World

September 10, 2002

New weight for the US argument that Iraqi leader Saddam Hussein must be ousted was supplied by a leading defense "think tank." The International Institute for Strategic Studies (IISS) in London said in a report that with enough fissile material from foreign sources, Iraq could build a nuclear bomb in a matter of months. It said the Baghdad government's arsenal already includes missiles capable of delivering a nuclear weapon. Iraq again denied it has resumed activity at previously inspected nuclear sites.

Israel, Hamas, and even an aide to Yasser Arafat heaped scorn on his highest-profile public appearance in months. In a speech to the Palestinian parliament, Arafat said, "After 50 years of struggle and bloody suffering, enough is enough," adding that he condemns "every act of terror against Israeli civilians." But senior Israeli officials blasted the speech for its failure to call explicitly for an end to such attacks. Hamas said it hadn't lived up the expectations of Palestinians. And the acting chief of the Fatah movement in the West Bank called on parliament to reject Arafat's new cabinet, via a no-confidence vote, for "trying to prevent the Palestinian people struggling against the [Israeli] occupation."

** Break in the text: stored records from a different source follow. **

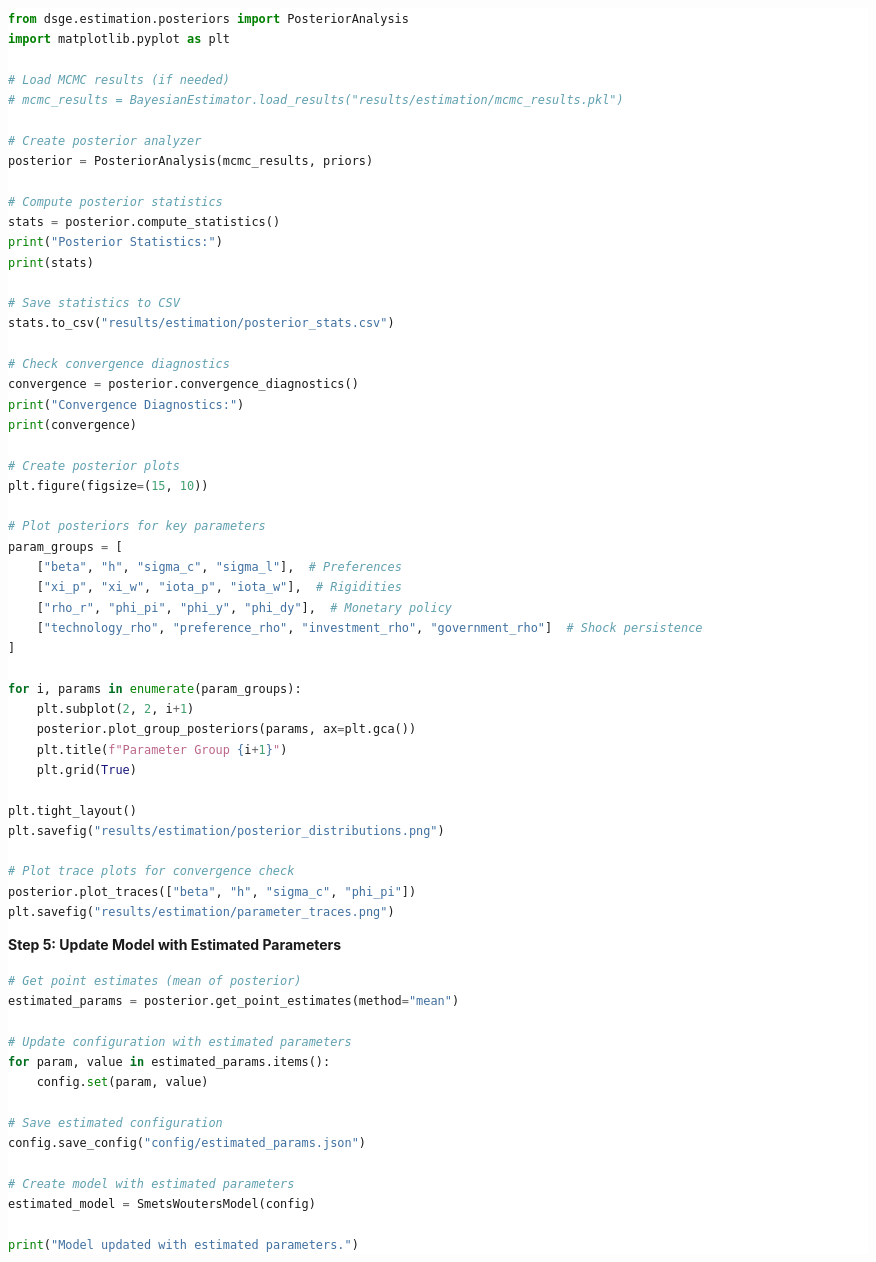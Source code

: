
 ```python
from dsge.estimation.posteriors import PosteriorAnalysis
import matplotlib.pyplot as plt

# Load MCMC results (if needed)
# mcmc_results = BayesianEstimator.load_results("results/estimation/mcmc_results.pkl")

# Create posterior analyzer
posterior = PosteriorAnalysis(mcmc_results, priors)

# Compute posterior statistics
stats = posterior.compute_statistics()
print("Posterior Statistics:")
print(stats)

# Save statistics to CSV
stats.to_csv("results/estimation/posterior_stats.csv")

# Check convergence diagnostics
convergence = posterior.convergence_diagnostics()
print("Convergence Diagnostics:")
print(convergence)

# Create posterior plots
plt.figure(figsize=(15, 10))

# Plot posteriors for key parameters
param_groups = [
    ["beta", "h", "sigma_c", "sigma_l"],  # Preferences
    ["xi_p", "xi_w", "iota_p", "iota_w"],  # Rigidities
    ["rho_r", "phi_pi", "phi_y", "phi_dy"],  # Monetary policy
    ["technology_rho", "preference_rho", "investment_rho", "government_rho"]  # Shock persistence
]

for i, params in enumerate(param_groups):
    plt.subplot(2, 2, i+1)
    posterior.plot_group_posteriors(params, ax=plt.gca())
    plt.title(f"Parameter Group {i+1}")
    plt.grid(True)

plt.tight_layout()
plt.savefig("results/estimation/posterior_distributions.png")

# Plot trace plots for convergence check
posterior.plot_traces(["beta", "h", "sigma_c", "phi_pi"])
plt.savefig("results/estimation/parameter_traces.png")
```

**Step 5: Update Model with Estimated Parameters**

```python
# Get point estimates (mean of posterior)
estimated_params = posterior.get_point_estimates(method="mean")

# Update configuration with estimated parameters
for param, value in estimated_params.items():
    config.set(param, value)

# Save estimated configuration
config.save_config("config/estimated_params.json")

# Create model with estimated parameters
estimated_model = SmetsWoutersModel(config)

print("Model updated with estimated parameters.")
```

Five Muslim militants were arrested in Pakistan for what police said was a plot to assassinate President Pervez Musharraf. All are members of an outlawed radical organization. They failed in their mission only because Musharraf showed up hours late for a public ceremony April 27, investigators said. The arrests came as Musharraf, who has incurred anger in Pakistan for allying with American counterterrorism efforts, was in the US.

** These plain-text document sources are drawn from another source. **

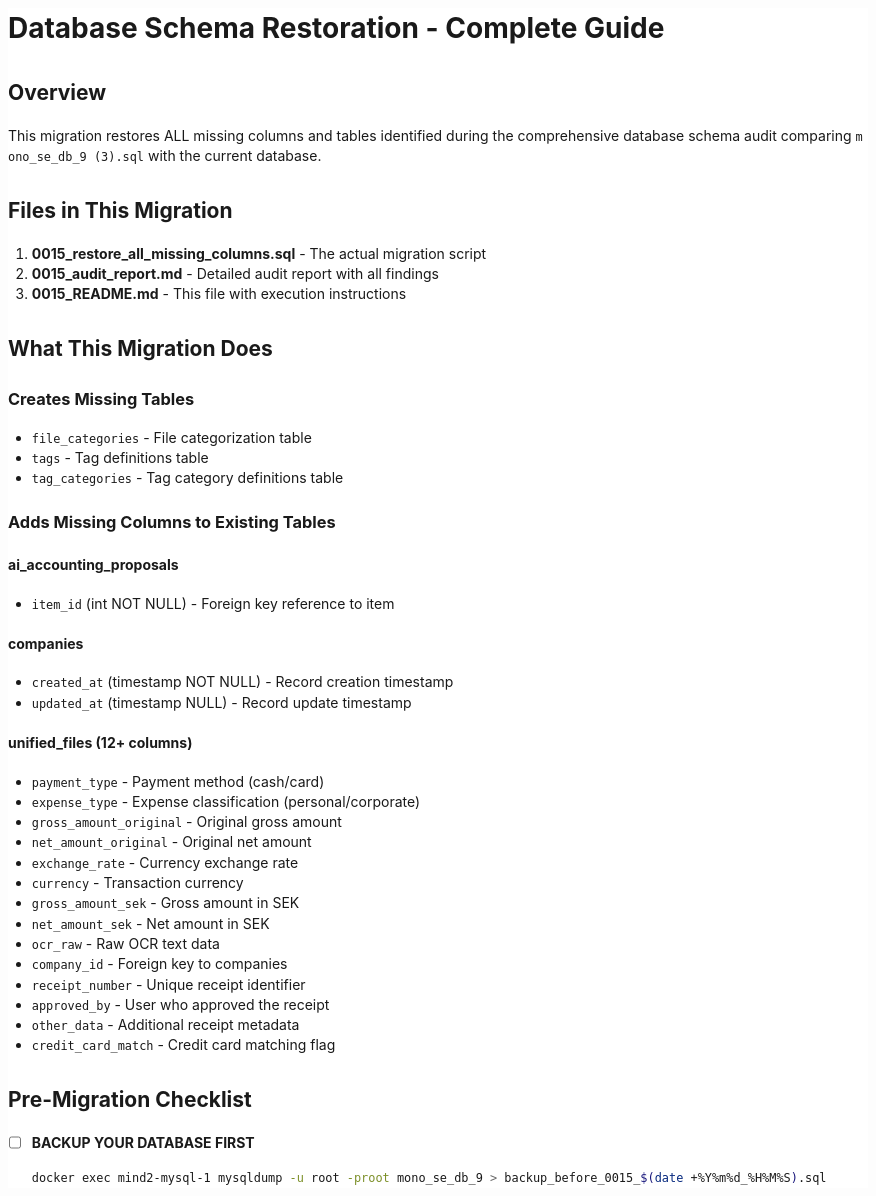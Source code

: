 # Database Schema Restoration - Complete Guide

## Overview
This migration restores ALL missing columns and tables identified during the comprehensive database schema audit comparing `mono_se_db_9 (3).sql` with the current database.

## Files in This Migration

1. **0015_restore_all_missing_columns.sql** - The actual migration script
2. **0015_audit_report.md** - Detailed audit report with all findings
3. **0015_README.md** - This file with execution instructions

## What This Migration Does

### Creates Missing Tables
- `file_categories` - File categorization table
- `tags` - Tag definitions table
- `tag_categories` - Tag category definitions table

### Adds Missing Columns to Existing Tables

#### ai_accounting_proposals
- `item_id` (int NOT NULL) - Foreign key reference to item

#### companies
- `created_at` (timestamp NOT NULL) - Record creation timestamp
- `updated_at` (timestamp NULL) - Record update timestamp

#### unified_files (12+ columns)
- `payment_type` - Payment method (cash/card)
- `expense_type` - Expense classification (personal/corporate)
- `gross_amount_original` - Original gross amount
- `net_amount_original` - Original net amount
- `exchange_rate` - Currency exchange rate
- `currency` - Transaction currency
- `gross_amount_sek` - Gross amount in SEK
- `net_amount_sek` - Net amount in SEK
- `ocr_raw` - Raw OCR text data
- `company_id` - Foreign key to companies
- `receipt_number` - Unique receipt identifier
- `approved_by` - User who approved the receipt
- `other_data` - Additional receipt metadata
- `credit_card_match` - Credit card matching flag

## Pre-Migration Checklist

- [ ] **BACKUP YOUR DATABASE FIRST**
  ```bash
  docker exec mind2-mysql-1 mysqldump -u root -proot mono_se_db_9 > backup_before_0015_$(date +%Y%m%d_%H%M%S).sql
  ```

Rescue helicopters were driven off by communist rebel gunfire on a mission to pick up wounded soldiers and police in the second massacre at a Nepal security outpost in two days. At least 57 people died in the midnight attack; dozens more were wounded. Two policemen and the highest-ranking civilian government official in the region were reported kidnapped. The rebels, emboldened by the expiration of a state of emergency last month, are fighting to topple Nepal's monarchy.

A new national election appeared likely in Austria after four senior members of the government resigned. The four, all from Chancellor Wolfgang Schüssel's conservative coalition partner, the Freedom Party, quit over an internal power-struggle between ultrarightist Jörg Haider and Schuüssel's deputy, Susanne Riess-Passer. Analysts called the flap a victory for the controversial Haider, whose political record is often overshadowed by comments he once made defending the Nazi era in neighboring Germany.